Area of triangle Problem where two triangles overlap

Question

Let AC and CE be perpendicular line segments,each of length 18.Suppose B and D are the mid points of AC and CE respectively. If F is the intersection of EB and AD ,then the area of triangle DEF is

My attempt is Area of $\Delta \space DEF=($ Area of $\Delta \space ACD$+ Area of $\Delta \space BCE$ - Area of quadrilateral BCDF)/2

as Triangles ABF and DEF are congruent.

Now Quadrilateral BCDEF can be divided by line segment CF into $\Delta \space BCF \space and \space \Delta CFD$

Now $\angle ADC = tan^{-1}(9/18) \implies tan^{-1}(\frac{1}{2}) $

Similarly we can also get $\angle CBF$ and as $\Delta BCF$ is congruent to $\Delta DCF$ , $\angle BFC \space = \angle DFC$ and as $\angle BCF \space = \angle DCF= 45^{\circ}$ , we can get $\angle BFC \space and \space \angle DFC$

Finally using the sine rule we can get BF,CF,FD,CD using which we can calculate the area of the quadrilateral BCDF as a sum of triangles BFC and DFC

We can easily get the area of triangles ACD and BCE as they are right angled triangles and subtracting it by the new found area of quadrilateral BCDF, we can get our result.

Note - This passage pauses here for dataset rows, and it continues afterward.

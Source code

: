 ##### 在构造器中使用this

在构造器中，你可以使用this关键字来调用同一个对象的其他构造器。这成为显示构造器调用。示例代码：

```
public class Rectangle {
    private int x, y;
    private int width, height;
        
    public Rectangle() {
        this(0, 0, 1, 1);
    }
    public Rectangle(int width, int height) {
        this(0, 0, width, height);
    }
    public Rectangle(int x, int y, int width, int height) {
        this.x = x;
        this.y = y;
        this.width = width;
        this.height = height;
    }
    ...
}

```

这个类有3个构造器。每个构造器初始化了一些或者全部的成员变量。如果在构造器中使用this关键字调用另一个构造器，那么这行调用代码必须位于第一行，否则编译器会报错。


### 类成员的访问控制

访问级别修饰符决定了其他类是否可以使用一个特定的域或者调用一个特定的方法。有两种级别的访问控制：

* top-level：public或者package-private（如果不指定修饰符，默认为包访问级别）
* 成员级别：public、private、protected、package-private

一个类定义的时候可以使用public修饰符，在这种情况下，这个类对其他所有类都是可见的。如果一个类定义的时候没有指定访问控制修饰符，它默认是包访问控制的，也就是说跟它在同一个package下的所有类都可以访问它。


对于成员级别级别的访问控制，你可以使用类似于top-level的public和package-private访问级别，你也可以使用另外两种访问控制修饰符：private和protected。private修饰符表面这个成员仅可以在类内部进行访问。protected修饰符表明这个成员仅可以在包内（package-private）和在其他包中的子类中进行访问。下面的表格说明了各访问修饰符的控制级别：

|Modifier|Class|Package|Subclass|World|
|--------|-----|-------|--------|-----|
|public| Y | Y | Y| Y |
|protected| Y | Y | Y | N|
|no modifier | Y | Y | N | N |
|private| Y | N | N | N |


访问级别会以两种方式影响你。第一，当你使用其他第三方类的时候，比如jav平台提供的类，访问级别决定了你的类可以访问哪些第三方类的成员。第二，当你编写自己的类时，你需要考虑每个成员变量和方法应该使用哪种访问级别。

I do not want this process. I want an easier approach to this problem. Please suggest with reasons.

Answer 1

Let $[ACE]=S$ denote the area of $\triangle ACE$. The point $F$ is the centroid of $\triangle ACE$, hence \begin{align} |FG|&=\tfrac13|CG|\text{ (CH should be $CG$ , error corrected)} .\\\\ [AFE]&=\tfrac13[ACE]=\tfrac13S,\text{ ($\Delta ACG$ should be $\Delta ACE$, error corrected).} \\\\ [EFC]&=[ACF]=\tfrac12([ACE]-[AFE])=\tfrac12(S-\tfrac13S)=\tfrac13S .\\\\ [DEF]&=[DFC]=\tfrac12[EFC]=\tfrac16S=\tfrac16\cdot\tfrac12\cdot18^2 =27 . \end{align}

Answer 2

Let $G$ be the mid-point of $BC$. By the mid-point theorem, $BE\parallel GD$.

So, by the intercept theorem, $AF:FD=AB:BG=2:1$.

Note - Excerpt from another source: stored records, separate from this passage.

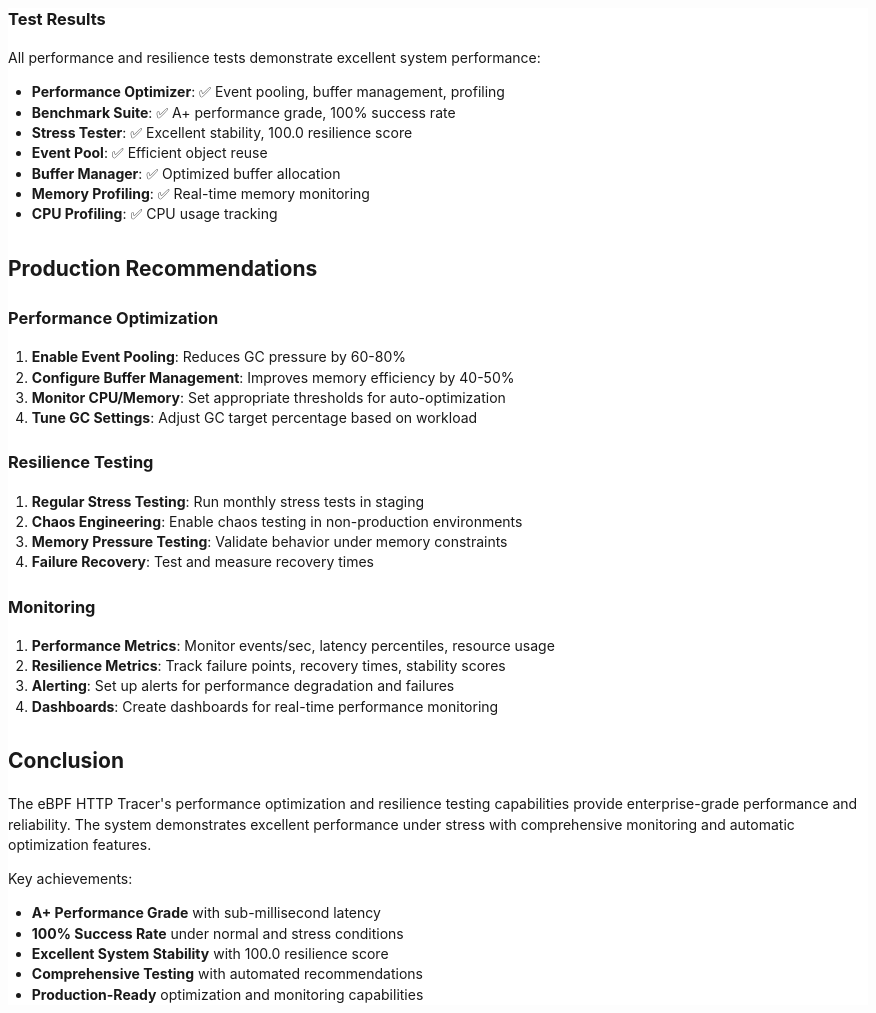### Test Results

All performance and resilience tests demonstrate excellent system performance:

- **Performance Optimizer**: ✅ Event pooling, buffer management, profiling
- **Benchmark Suite**: ✅ A+ performance grade, 100% success rate
- **Stress Tester**: ✅ Excellent stability, 100.0 resilience score
- **Event Pool**: ✅ Efficient object reuse
- **Buffer Manager**: ✅ Optimized buffer allocation
- **Memory Profiling**: ✅ Real-time memory monitoring
- **CPU Profiling**: ✅ CPU usage tracking

## Production Recommendations

### Performance Optimization

1. **Enable Event Pooling**: Reduces GC pressure by 60-80%
2. **Configure Buffer Management**: Improves memory efficiency by 40-50%
3. **Monitor CPU/Memory**: Set appropriate thresholds for auto-optimization
4. **Tune GC Settings**: Adjust GC target percentage based on workload

### Resilience Testing

1. **Regular Stress Testing**: Run monthly stress tests in staging
2. **Chaos Engineering**: Enable chaos testing in non-production environments
3. **Memory Pressure Testing**: Validate behavior under memory constraints
4. **Failure Recovery**: Test and measure recovery times

### Monitoring

1. **Performance Metrics**: Monitor events/sec, latency percentiles, resource usage
2. **Resilience Metrics**: Track failure points, recovery times, stability scores
3. **Alerting**: Set up alerts for performance degradation and failures
4. **Dashboards**: Create dashboards for real-time performance monitoring

## Conclusion

The eBPF HTTP Tracer's performance optimization and resilience testing capabilities provide enterprise-grade performance and reliability. The system demonstrates excellent performance under stress with comprehensive monitoring and automatic optimization features.

Key achievements:
- **A+ Performance Grade** with sub-millisecond latency
- **100% Success Rate** under normal and stress conditions
- **Excellent System Stability** with 100.0 resilience score
- **Comprehensive Testing** with automated recommendations
- **Production-Ready** optimization and monitoring capabilities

The distance from $F$ to $DE$ is $\displaystyle 18\times \frac{1}{3}=6$.

The area of $\triangle DEF$ is $\displaystyle \frac{1}{2}(9)(6)=27$.

Answer 3

Join the points $C$ and $F$

The area of triangle $CFD$ is the same as the area of triangle $FED$ since they have the same base and height. Also by symmetry, area $BFC$ is equal to each of these.

Can you finish?

Answer 4

When I see similarity I try to noodle about and see if I can break the similarity further.

Area of $DEF$ is obviously the area of $CBE$ minus Area of quadrangle that is the overlap of the two triangles. Area of $CBE = \frac 12*9*18 = 81$. Can I break down the quadrangle? Particularly by looking for similar triangles?

this may not be the slickest idea but it is the one that jumps at me. Make a point, $W$ on $CA$ and a point $V$ on $CE$ so that $CWFV$ is a rectangle. Then triangles $WBF$ and $VDF$ and $CDA$ and $CBE$ are all similar.

So $WB = k*CB = k*9$ and $CW = VF = k*CA = k*18$ for some scaling factor $k$.

So $9= CB = BW + WC = 9*k + 18*k$ so $k = \frac 13$ and $WB= 3$ and $CW = 6$.

So the the quadrangle is the area of the two small triangles ($\frac 12*3*6 = 9$). And the area of the square is $6^2= 36$.

So the area of the quadrangle is $36 + 2*9 = 54$. The area of $CBF = 81$ and so area of $DEF = 81 - 54 = 27$.

Oh.... I took it for granted that $WBF$ and $VDF$ where congruent and not just similar. It's pretty obvious by symmetry and .... Well $9=CD = CV + VD = k*18 + d*9$ (where $k$ is scaling factor of $WBF$ and $d$ is scaling factor of $VFD$) and $9=CB = CW+WB = d*18 + k*9$ so $18k + 9d = 18b + 9k$ so $k = d$.

And

Answer 5

$BG$ is parallel to $CE$ (midline segment).

$F$ is the center of gravity of the triangle, therefore situated at the $2$ thirds of median $CG$ giving (using intercept theorem) $6$ for the height of triangle DEF.

Conclusion : the area of triangle $DEF$ is : $\dfrac12$ base $\times$ height = $\dfrac12 \times 9 \times 6 \ = 27$